Acto seguido, la Teniente Hirayama se inclinó como señal de respeto hacia su superior, pero el Capitán no lo hizo, en cambio, respondió a un comentario anterior del General:
—No somos ningunos jóvenes, y usted ningún anciano. Por eso, mi General, hay que cumplir nuestros deberes, usted lo sabe más que nadie. Si nos confiamos podremos sufrir consecuencias graves.
—Tiene razón, Capitán Kusaki, estaré más atento a todo —respondió el General Mihiuhara, arrinconado en vergüenza.
Luego, Mihiuhara observó a la Teniente Hirayama con rostro preocupado, se acercó un poco más y le preguntó:
—Teniente Hirayama, ¿quiere ver al señor Minamoto, verdad?
—No, bueno sí, no sé, es que debo cumplir muchas obligaciones con el Capitán y... no sé si él me dejaría...
—Ve a ver al señor Monoho, pero no te demores —dijo el Capitán Kusaki para no detener a Hirayama.
La Teniente Hirayama se llenó de felicidad viva y, en señal de agradecimiento, se inclinó ante su Capitán, luego ante su General y después, de forma casi súbita, pidió permiso para luego desaparecer ante los ojos de sus superiores.
—Mi señor Monoho se alegrará cuando vea a Hirayama, él la quiere mucho, al parecer —comentó en susurro el General Mihiuhara, pero aun así fue escuchado por el Capitán, quien sintió enojo interior.
—Disculpe, mi general, pero deberíamos ser menos transigentes o menos cercanos a los soldados, puede traer problemas —dijo Kusaki.
—Si te refieres a la Teniente Hirayama, recuerda que ella es una integrante directa por sangre de la principal rama del clan Hirayama. Eso significa que debemos tener un trato más especial con ella, más especial que con los samuráis que algunas vez has visto como soldados comunes.
—Hirayama ya ha demostrado que no merece pertenecer al clan Hirayama, aun siendo de sangre poderosa no es poderosa en habilidades, bueno, no tanto como los capitanes Senka Hirayama o Sen Hirayama... —replicó Kusaki.
—¿Te atreves a hablar mal de tu propia Teniente, de la persona que ha protegido tu vida arriesgando la suya?
—Lo siento, mi señor, pero solo digo la verdad y... —dijo el Capitán Kusaki.
—La verdad es que la Teniente merece su puesto, esa es la verdad. También es verdad que es una gran samurái y, aunque no tenga habilidades como los capitanes Senka o Sen, o las habilidades de su padre Haruki, que es un gran jefe militar en el momento, no significa que no pueda llegar lejos, o que no pueda mejorar...
—Mi señor...
—Mi señor nada, Kusaki, hasta el momento eres la persona más cercana a Hirayama, respétala como la buena soldado que es —dijo el General Mihiuhara.
Aquí terminó la conversación, no sin antes de que Kusaki se inclinara en señal de disculpa y fuera a tomar sus obligaciones.
Hirayama, ya dentro del palacio y dentro de la sala también, encontró a la dama Siumeraki en trabajo de organización y aseo. Siumeraki no se dio cuenta de la presencia de la Teniente hasta que esta comenzó a caminar por la sala con descuido y ensució una parte del suelo con su calzado pintado por el fango. Siumeraki se enojó, frunció sus cejas pobladas al ver un soldado "mugriento" dañar el trabajo perfecto de las sirvientas. Cuando preparaba su grito, vio la larga cabellera suelta de la samurái y la reconoció al instante, deshizo su rostro vivo de enfado y dijo:
—Teniente, qué placer tenerla en el palacio.

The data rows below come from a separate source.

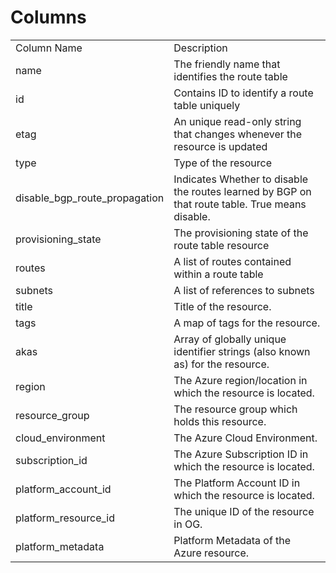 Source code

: # Columns  

<table>
	<tr><td>Column Name</td><td>Description</td></tr>
	<tr><td>name</td><td>The friendly name that identifies the route table</td></tr>
	<tr><td>id</td><td>Contains ID to identify a route table uniquely</td></tr>
	<tr><td>etag</td><td>An unique read-only string that changes whenever the resource is updated</td></tr>
	<tr><td>type</td><td>Type of the resource</td></tr>
	<tr><td>disable_bgp_route_propagation</td><td>Indicates Whether to disable the routes learned by BGP on that route table. True means disable.</td></tr>
	<tr><td>provisioning_state</td><td>The provisioning state of the route table resource</td></tr>
	<tr><td>routes</td><td>A list of routes contained within a route table</td></tr>
	<tr><td>subnets</td><td>A list of references to subnets</td></tr>
	<tr><td>title</td><td>Title of the resource.</td></tr>
	<tr><td>tags</td><td>A map of tags for the resource.</td></tr>
	<tr><td>akas</td><td>Array of globally unique identifier strings (also known as) for the resource.</td></tr>
	<tr><td>region</td><td>The Azure region/location in which the resource is located.</td></tr>
	<tr><td>resource_group</td><td>The resource group which holds this resource.</td></tr>
	<tr><td>cloud_environment</td><td>The Azure Cloud Environment.</td></tr>
	<tr><td>subscription_id</td><td>The Azure Subscription ID in which the resource is located.</td></tr>
	<tr><td>platform_account_id</td><td>The Platform Account ID in which the resource is located.</td></tr>
	<tr><td>platform_resource_id</td><td>The unique ID of the resource in OG.</td></tr>
	<tr><td>platform_metadata</td><td>Platform Metadata of the Azure resource.</td></tr>
</table> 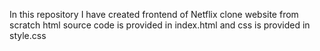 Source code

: In this repository I have created frontend of Netflix clone website from scratch
html source code is provided in index.html
and css is provided in style.css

—Buenos días, dama Siumeraki, ¿dónde se encuentra mi señor Monoho? —preguntó Hirayama.
—Se encuentra en su lecho descansando, ya que quiso aprovechar que ya no hay disturbios fuera del palacio.

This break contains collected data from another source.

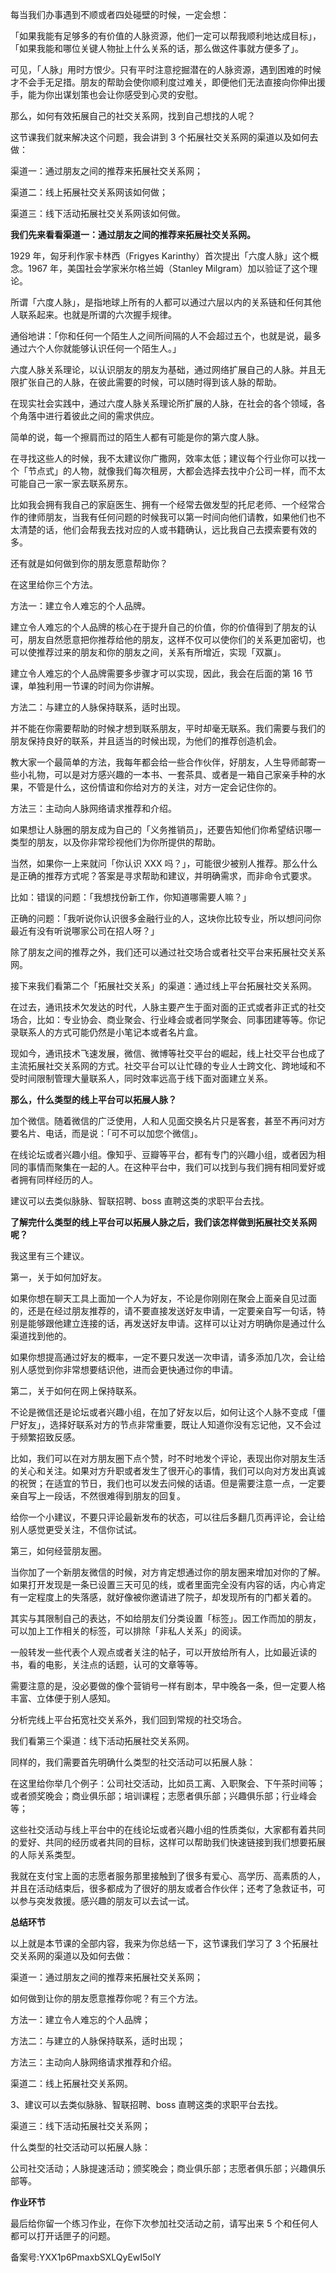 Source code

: 每当我们办事遇到不顺或者四处碰壁的时候，一定会想：

「如果我能有足够多的有价值的人脉资源，他们一定可以帮我顺利地达成目标」，「如果我能和哪位关键人物扯上什么关系的话，那么做这件事就方便多了」。

可见，「人脉」用时方恨少。只有平时注意挖掘潜在的人脉资源，遇到困难的时候才不会手无足措。朋友的帮助会使你顺利度过难关，即便他们无法直接向你伸出援手，能为你出谋划策也会让你感受到心灵的安慰。

那么，如何有效拓展自己的社交关系网，找到自己想找的人呢？

这节课我们就来解决这个问题，我会讲到 3 个拓展社交关系网的渠道以及如何去做：

渠道一：通过朋友之间的推荐来拓展社交关系网；

渠道二：线上拓展社交关系网该如何做；

渠道三：线下活动拓展社交关系网该如何做。

**我们先来看看渠道一：通过朋友之间的推荐来拓展社交关系网。**

1929 年，匈牙利作家卡林西（Frigyes Karinthy）首次提出「六度人脉」这个概念。1967 年，美国社会学家米尔格兰姆（Stanley Milgram）加以验证了这个理论。

所谓「六度人脉」，是指地球上所有的人都可以通过六层以内的关系链和任何其他人联系起来。也就是所谓的六次握手规律。

通俗地讲：「你和任何一个陌生人之间所间隔的人不会超过五个，也就是说，最多通过六个人你就能够认识任何一个陌生人。」

六度人脉关系理论，以认识朋友的朋友为基础，通过网络扩展自己的人脉。并且无限扩张自己的人脉，在彼此需要的时候，可以随时得到该人脉的帮助。

在现实社会实践中，通过六度人脉关系理论所扩展的人脉，在社会的各个领域，各个角落中进行着彼此之间的需求供应。

简单的说，每一个擦肩而过的陌生人都有可能是你的第六度人脉。

在寻找这些人的时候，我不太建议你广撒网，效率太低；建议每个行业你可以找一个「节点式」的人物，就像我们每次租房，大都会选择去找中介公司一样，而不太可能自己一家一家去联系房东。

比如我会拥有我自己的家庭医生、拥有一个经常去做发型的托尼老师、一个经常合作的律师朋友，当我有任何问题的时候我可以第一时间向他们请教，如果他们也不太清楚的话，他们会帮我去找对应的人或书籍确认，远比我自己去摸索要有效的多。

还有就是如何做到你的朋友愿意帮助你？

在这里给你三个方法。

方法一：建立令人难忘的个人品牌。

建立令人难忘的个人品牌的核心在于提升自己的价值，你的价值得到了朋友的认可，朋友自然愿意把你推荐给他的朋友，这样不仅可以使你们的关系更加密切，也可以使推荐过来的朋友和你的朋友之间，关系有所增近，实现「双赢」。

建立令人难忘的个人品牌需要多步骤才可以实现，因此，我会在后面的第 16 节课，单独利用一节课的时间为你讲解。

方法二：与建立的人脉保持联系，适时出现。

并不能在你需要帮助的时候才想到联系朋友，平时却毫无联系。我们需要与我们的朋友保持良好的联系，并且适当的时候出现，为他们的推荐创造机会。

教大家一个最简单的方法，我每年都会给一些合作伙伴，好朋友，人生导师邮寄一些小礼物，可以是对方感兴趣的一本书、一套茶具、或者是一箱自己家亲手种的水果，不管是什么，这份情谊和你给对方的关注，对方一定会记住你的。

方法三：主动向人脉网络请求推荐和介绍。

如果想让人脉圈的朋友成为自己的「义务推销员」，还要告知他们你希望结识哪一类型的朋友，以及你非常珍视他们为你所提供的帮助。

当然，如果你一上来就问「你认识 XXX 吗？」，可能很少被别人推荐。那么什么是正确的推荐方式呢？答案是寻求帮助和建议，并明确需求，而非命令式要求。

比如：错误的问题：「我想找份新工作，你知道哪需要人嘛？」

正确的问题：「我听说你认识很多金融行业的人，这块你比较专业，所以想问问你最近有没有听说哪家公司在招人呀？」

除了朋友之间的推荐之外，我们还可以通过社交场合或者社交平台来拓展社交关系网。

接下来我们看第二个「拓展社交关系」的渠道：通过线上平台拓展社交关系网。

在过去，通讯技术欠发达的时代，人脉主要产生于面对面的正式或者非正式的社交场合，比如：专业协会、商业聚会、行业峰会或者同学聚会、同事团建等等。你记录联系人的方式可能仍然是小笔记本或者名片盒。

现如今，通讯技术飞速发展，微信、微博等社交平台的崛起，线上社交平台也成了主流拓展社交关系网的方式。社交平台可以让忙碌的专业人士跨文化、跨地域和不受时间限制管理大量联系人，同时效率远高于线下面对面建立关系。

**那么，什么类型的线上平台可以拓展人脉？**

加个微信。随着微信的广泛使用，人和人见面交换名片只是客套，甚至不再问对方要名片、电话，而是说：「可不可以加您个微信」。

在线论坛或者兴趣小组。像知乎、豆瓣等平台，都有专门的兴趣小组，或者因为相同的事情而聚集在一起的人。在这种平台中，我们可以找到与我们拥有相同爱好或者拥有同样经历的人。

建议可以去类似脉脉、智联招聘、boss 直聘这类的求职平台去找。

**了解完什么类型的线上平台可以拓展人脉之后，我们该怎样做到拓展社交关系网呢？**

我这里有三个建议。

第一，关于如何加好友。

如果你想在聊天工具上面加一个人为好友，不论是你刚刚在聚会上面亲自见过面的，还是在经过朋友推荐的，请不要直接发送好友申请，一定要亲自写一句话，特别是能够跟他建立连接的话，再发送好友申请。这样可以让对方明确你是通过什么渠道找到他的。

如果你想提高通过好友的概率，一定不要只发送一次申请，请多添加几次，会让给别人感觉到你非常想要结识他，进而会更快通过你的申请。

第二，关于如何在网上保持联系。

不论是微信还是论坛或者兴趣小组，在加了好友以后，如何让这个人脉不变成「僵尸好友」，选择好联系对方的节点非常重要，既让人知道你没有忘记他，又不会过于频繁招致反感。

比如，我们可以在对方朋友圈下点个赞，时不时地发个评论，表现出你对朋友生活的关心和关注。如果对方升职或者发生了很开心的事情，我们可以向对方发出真诚的祝贺；在适宜的节日，我们也可以发去问候的话语。但是需要注意一点，一定要亲自写上一段话，不然很难得到朋友的回复。

给你一个小建议，不要只评论最新发布的状态，可以往后多翻几页再评论，会让给别人感觉更受关注，不信你试试。

第三，如何经营朋友圈。

当你加了一个新朋友微信的时候，对方肯定想通过你的朋友圈来增加对你的了解。如果打开发现是一条已设置三天可见的线，或者里面完全没有内容的话，内心肯定有一定程度上的失落感，就好像被你邀请进了院子，却发现所有的门都关着的。

其实与其限制自己的表达，不如给朋友们分类设置「标签」。因工作而加的朋友，可以加上工作相关的标签，可以排除「非私人关系」的阅读。

一般转发一些代表个人观点或者关注的帖子，可以开放给所有人，比如最近读的书，看的电影，关注点的话题，认可的文章等等。

需要注意的是，没必要做的像个营销号一样有剧本，早中晚各一条，但一定要人格丰富、立体便于别人感知。

分析完线上平台拓宽社交关系外，我们回到常规的社交场合。

我们看第三个渠道：线下活动拓展社交关系网。

同样的，我们需要首先明确什么类型的社交活动可以拓展人脉：

在这里给你举几个例子：公司社交活动，比如员工离、入职聚会、下午茶时间等；或者颁奖晚会；商业俱乐部；培训课程；志愿者俱乐部；兴趣俱乐部；行业峰会等；

这些社交活动与线上平台中的在线论坛或者兴趣小组的性质类似，大家都有着共同的爱好、共同的经历或者共同的目标，这样可以帮助我们快速链接到我们想要拓展的人际关系类型。

我就在支付宝上面的志愿者服务那里接触到了很多有爱心、高学历、高素质的人，并且在活动结束后，很多都成为了很好的朋友或者合作伙伴；还考了急救证书，可以参与突发救援。感兴趣的朋友可以去试一试。

**总结环节**

以上就是本节课的全部内容，我来为你总结一下，这节课我们学习了 3 个拓展社交关系网的渠道以及如何去做：

渠道一：通过朋友之间的推荐来拓展社交关系网；

如何做到让你的朋友愿意推荐你呢？有三个方法。

方法一：建立令人难忘的个人品牌；

方法二：与建立的人脉保持联系，适时出现；

方法三：主动向人脉网络请求推荐和介绍。

渠道二：线上拓展社交关系网。

3、建议可以去类似脉脉、智联招聘、boss 直聘这类的求职平台去找。

渠道三：线下活动拓展社交关系网；

什么类型的社交活动可以拓展人脉：

公司社交活动；人脉提速活动；颁奖晚会；商业俱乐部；志愿者俱乐部；兴趣俱乐部等。

**作业环节**

最后给你留一个练习作业，在你下次参加社交活动之前，请写出来 5 个和任何人都可以打开话匣子的问题。

备案号:YXX1p6PmaxbSXLQyEwI5olY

—Entonces significa que soy inoportuna en este momento, está bien Siumeraki, gracias, volveré después.
—¡Espere, Teniente! Creo que su visita le hará bien a mi señor, él aún no duerme, de eso estoy segura.

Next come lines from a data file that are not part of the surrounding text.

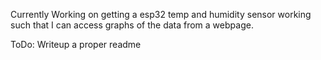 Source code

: Currently Working on getting a esp32 temp and humidity sensor working such that I can access graphs of the data from a webpage.

ToDo: Writeup a proper readme
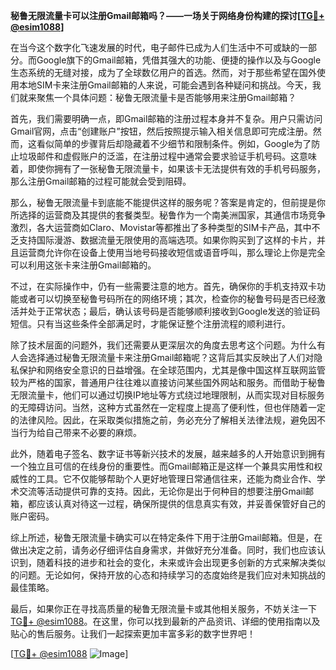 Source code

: **秘鲁无限流量卡可以注册Gmail邮箱吗？——一场关于网络身份构建的探讨[[TG💪+ @esim1088](https://t.me/s/esim1088)]**

在当今这个数字化飞速发展的时代，电子邮件已成为人们生活中不可或缺的一部分。而Google旗下的Gmail邮箱，凭借其强大的功能、便捷的操作以及与Google生态系统的无缝对接，成为了全球数亿用户的首选。然而，对于那些希望在国外使用本地SIM卡来注册Gmail邮箱的人来说，可能会遇到各种疑问和挑战。今天，我们就来聚焦一个具体问题：秘鲁无限流量卡是否能够用来注册Gmail邮箱？

首先，我们需要明确一点，即Gmail邮箱的注册过程本身并不复杂。用户只需访问Gmail官网，点击“创建账户”按钮，然后按照提示输入相关信息即可完成注册。然而，这看似简单的步骤背后却隐藏着不少细节和限制条件。例如，Google为了防止垃圾邮件和虚假账户的泛滥，在注册过程中通常会要求验证手机号码。这意味着，即使你拥有了一张秘鲁无限流量卡，如果该卡无法提供有效的手机号码服务，那么注册Gmail邮箱的过程可能就会受到阻碍。

那么，秘鲁无限流量卡到底能不能提供这样的服务呢？答案是肯定的，但前提是你所选择的运营商及其提供的套餐类型。秘鲁作为一个南美洲国家，其通信市场竞争激烈，各大运营商如Claro、Movistar等都推出了多种类型的SIM卡产品，其中不乏支持国际漫游、数据流量无限使用的高端选项。如果你购买到了这样的卡片，并且运营商允许你在设备上使用当地号码接收短信或语音呼叫，那么理论上你是完全可以利用这张卡来注册Gmail邮箱的。

不过，在实际操作中，仍有一些需要注意的地方。首先，确保你的手机支持双卡功能或者可以切换至秘鲁号码所在的网络环境；其次，检查你的秘鲁号码是否已经激活并处于正常状态；最后，确认该号码是否能够顺利接收到Google发送的验证码短信。只有当这些条件全部满足时，才能保证整个注册流程的顺利进行。

除了技术层面的问题外，我们还需要从更深层次的角度去思考这个问题。为什么有人会选择通过秘鲁无限流量卡来注册Gmail邮箱呢？这背后其实反映出了人们对隐私保护和网络安全意识的日益增强。在全球范围内，尤其是像中国这样互联网监管较为严格的国家，普通用户往往难以直接访问某些国外网站和服务。而借助于秘鲁无限流量卡，他们可以通过切换IP地址等方式绕过地理限制，从而实现对目标服务的无障碍访问。当然，这种方式虽然在一定程度上提高了便利性，但也伴随着一定的法律风险。因此，在采取类似措施之前，务必充分了解相关法律法规，避免因不当行为给自己带来不必要的麻烦。

此外，随着电子签名、数字证书等新兴技术的发展，越来越多的人开始意识到拥有一个独立且可信的在线身份的重要性。而Gmail邮箱正是这样一个兼具实用性和权威性的工具。它不仅能够帮助个人更好地管理日常通信往来，还能为商业合作、学术交流等活动提供可靠的支持。因此，无论你是出于何种目的想要注册Gmail邮箱，都应该认真对待这一过程，确保所提供的信息真实有效，并妥善保管好自己的账户密码。

综上所述，秘鲁无限流量卡确实可以在特定条件下用于注册Gmail邮箱。但是，在做出决定之前，请务必仔细评估自身需求，并做好充分准备。同时，我们也应该认识到，随着科技的进步和社会的变化，未来或许会出现更多创新的方式来解决类似的问题。无论如何，保持开放的心态和持续学习的态度始终是我们应对未知挑战的最佳策略。

最后，如果你正在寻找高质量的秘鲁无限流量卡或其他相关服务，不妨关注一下[TG💪+ @esim1088](https://t.me/s/esim1088)。在这里，你可以找到最新的产品资讯、详细的使用指南以及贴心的售后服务。让我们一起探索更加丰富多彩的数字世界吧！

[[TG💪+ @esim1088](https://t.me/s/esim1088) ![Image](https://i.postimg.cc/4NQfJmqS/Snipaste-2025-05-13-00-14-12.png)] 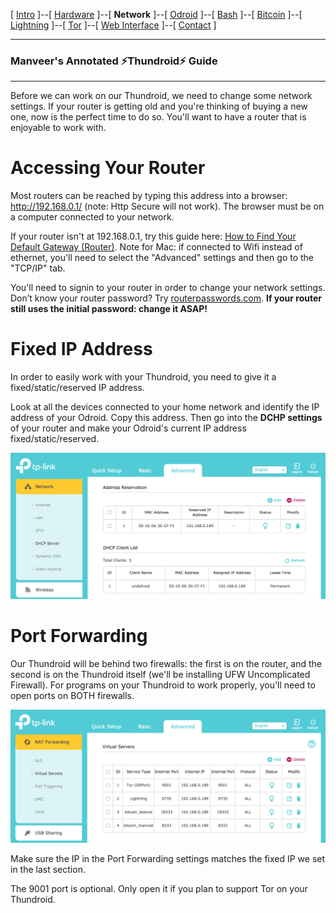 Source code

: [ [Intro](README.md) ]--[ [Hardware](thundroid_01_hardware.md) ]--[ **Network** ]--[ [Odroid](thundroid_03_odroid.md) ]--[ [Bash](thundroid_04_bash.md) ]--[ [Bitcoin](thundroid_05_bitcoin.md) ]--[ [Lightning](thundroid_06_lnd.md) ]--[ [Tor](thundroid_07_tor.md) ]--[ [Web Interface](thundroid_08_webinterface.md) ]--[ [Contact](thundroid_09_contact.md) ]

--------
### Manveer's Annotated :zap:Thundroid:zap: Guide
--------

Before we can work on our Thundroid, we need to change some network settings. If your router is getting old and you're thinking of buying a new one, now is the perfect time to do so. You'll want to have a router that is enjoyable to work with.

# Accessing Your Router
Most routers can be reached by typing this address into a browser: http://192.168.0.1/ (note: Http Secure will not work). The browser must be on a computer connected to your network.

If your router isn't at 192.168.0.1, try this guide here: [How to Find Your Default Gateway (Router)](http://www.noip.com/support/knowledgebase/finding-your-default-gateway/). Note for Mac: if connected to Wifi instead of ethernet, you'll need to select the "Advanced" settings and then go to the "TCP/IP" tab.

You'll need to signin to your router in order to change your network settings. Don’t know your router password? Try [routerpasswords.com](http://routerpasswords.com/). **If your router still uses the initial password: change it ASAP!**


# Fixed IP Address
In order to easily work with your Thundroid, you need to give it a fixed/static/reserved IP address. 

Look at all the devices connected to your home network and identify the IP address of your Odroid. Copy this address. Then go into the **DCHP settings** of your router and make your Odroid's current IP address fixed/static/reserved.

![Fixed IP on TP-Link Router](images/tp-link-fixed-ip.png)


# Port Forwarding
Our Thundroid will be behind two firewalls: the first is on the router, and the second is on the Thundroid itself (we'll be installing UFW Uncomplicated Firewall). For programs on your Thundroid to work properly, you'll need to open ports on BOTH firewalls.

![Port Forwarding on TP-Link Router](images/tp-link-port-forwarding.png)

Make sure the IP in the Port Forwarding settings matches the fixed IP we set in the last section.

The 9001 port is optional. Only open it if you plan to support Tor on your Thundroid.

Hirayama hizo caso, se dirigió al lecho del Daimio, donde lo halló ya boca arriba, durmiendo, extrañamente sin ningún sirviente a los alrededores. Se acercó con paso calculado y sereno mientras respiraba imperceptiblemente. Cuando ya podía ver el rostro del anciano, este, estático, muy estático, y pálido, muy pálido, supo que ya, solo y viejo, Monoho Minamoto había comenzado a dormir en un sueño eterno.